▶ [Task directions]: In the records below, tally every line containing "monom". Report only the total.

▶ [Provided records]:
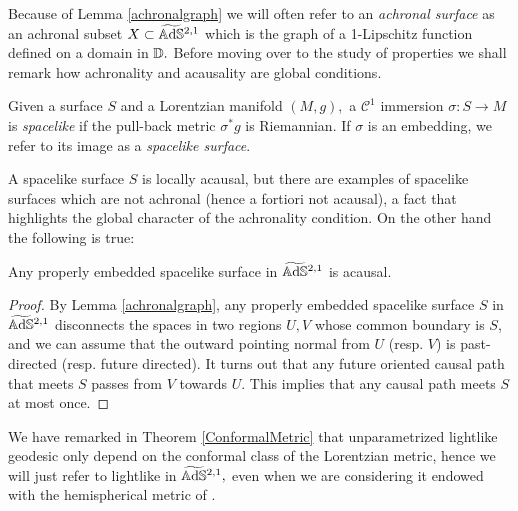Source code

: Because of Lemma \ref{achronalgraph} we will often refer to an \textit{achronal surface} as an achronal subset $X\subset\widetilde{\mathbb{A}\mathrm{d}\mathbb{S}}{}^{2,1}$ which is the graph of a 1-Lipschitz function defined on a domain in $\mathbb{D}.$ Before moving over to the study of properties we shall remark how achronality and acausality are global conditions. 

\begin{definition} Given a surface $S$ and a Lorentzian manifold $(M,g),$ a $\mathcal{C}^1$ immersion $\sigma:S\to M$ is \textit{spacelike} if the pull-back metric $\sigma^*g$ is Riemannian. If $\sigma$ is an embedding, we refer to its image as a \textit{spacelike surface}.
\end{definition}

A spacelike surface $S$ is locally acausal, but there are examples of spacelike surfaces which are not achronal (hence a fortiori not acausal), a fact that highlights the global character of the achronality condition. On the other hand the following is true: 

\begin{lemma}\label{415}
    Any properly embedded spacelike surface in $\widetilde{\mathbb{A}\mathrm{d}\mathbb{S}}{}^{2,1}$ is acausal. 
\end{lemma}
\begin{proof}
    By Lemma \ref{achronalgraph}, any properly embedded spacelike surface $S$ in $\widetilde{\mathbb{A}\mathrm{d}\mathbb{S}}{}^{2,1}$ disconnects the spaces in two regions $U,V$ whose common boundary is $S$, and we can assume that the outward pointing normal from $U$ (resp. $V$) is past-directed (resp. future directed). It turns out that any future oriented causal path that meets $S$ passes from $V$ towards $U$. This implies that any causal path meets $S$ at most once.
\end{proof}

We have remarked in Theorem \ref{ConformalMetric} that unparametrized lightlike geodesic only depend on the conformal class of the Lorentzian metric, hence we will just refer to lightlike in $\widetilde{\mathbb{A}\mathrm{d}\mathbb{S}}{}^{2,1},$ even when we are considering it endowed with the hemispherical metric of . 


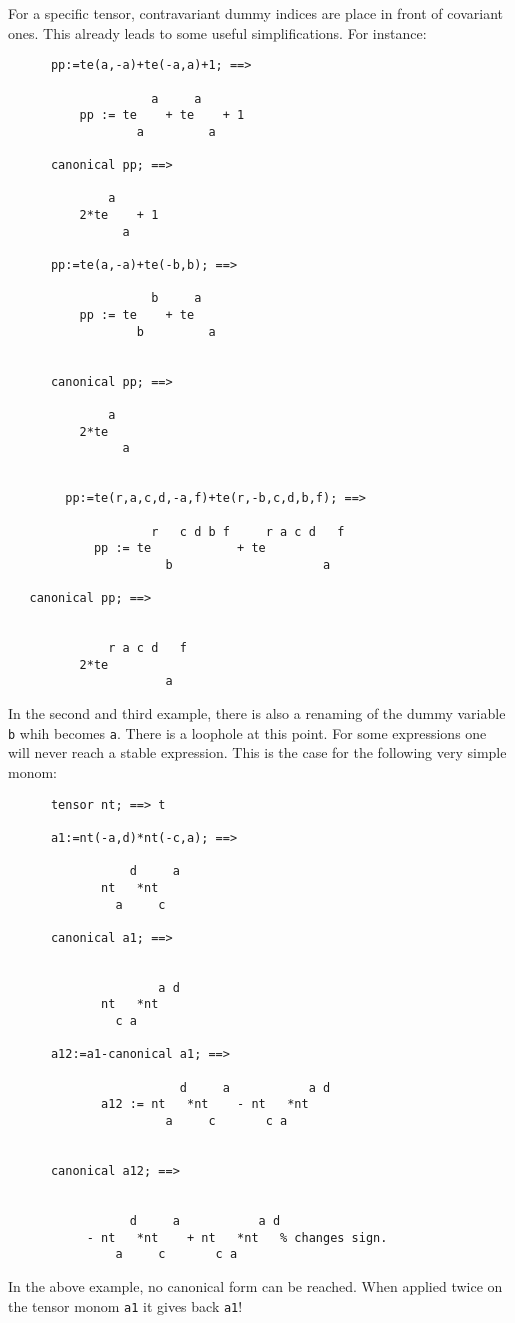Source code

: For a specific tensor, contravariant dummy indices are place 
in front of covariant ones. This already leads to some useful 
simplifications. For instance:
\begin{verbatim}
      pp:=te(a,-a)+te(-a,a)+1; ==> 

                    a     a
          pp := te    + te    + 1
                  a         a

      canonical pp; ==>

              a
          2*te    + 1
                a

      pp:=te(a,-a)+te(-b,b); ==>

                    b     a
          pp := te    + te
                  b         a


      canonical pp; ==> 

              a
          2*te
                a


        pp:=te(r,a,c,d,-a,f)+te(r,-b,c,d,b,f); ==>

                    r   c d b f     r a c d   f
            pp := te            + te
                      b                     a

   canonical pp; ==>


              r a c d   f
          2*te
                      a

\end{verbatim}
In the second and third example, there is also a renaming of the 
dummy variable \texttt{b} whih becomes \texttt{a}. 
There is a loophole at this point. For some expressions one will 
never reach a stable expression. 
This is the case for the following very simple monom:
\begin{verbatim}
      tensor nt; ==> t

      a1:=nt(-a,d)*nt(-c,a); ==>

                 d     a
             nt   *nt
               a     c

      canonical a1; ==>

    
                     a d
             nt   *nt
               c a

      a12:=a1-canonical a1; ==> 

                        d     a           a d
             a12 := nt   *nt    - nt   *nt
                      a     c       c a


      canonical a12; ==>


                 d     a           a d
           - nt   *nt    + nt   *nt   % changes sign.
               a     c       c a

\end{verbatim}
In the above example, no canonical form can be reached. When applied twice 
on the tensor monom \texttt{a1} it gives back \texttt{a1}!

▶ [Exercise solution]: 2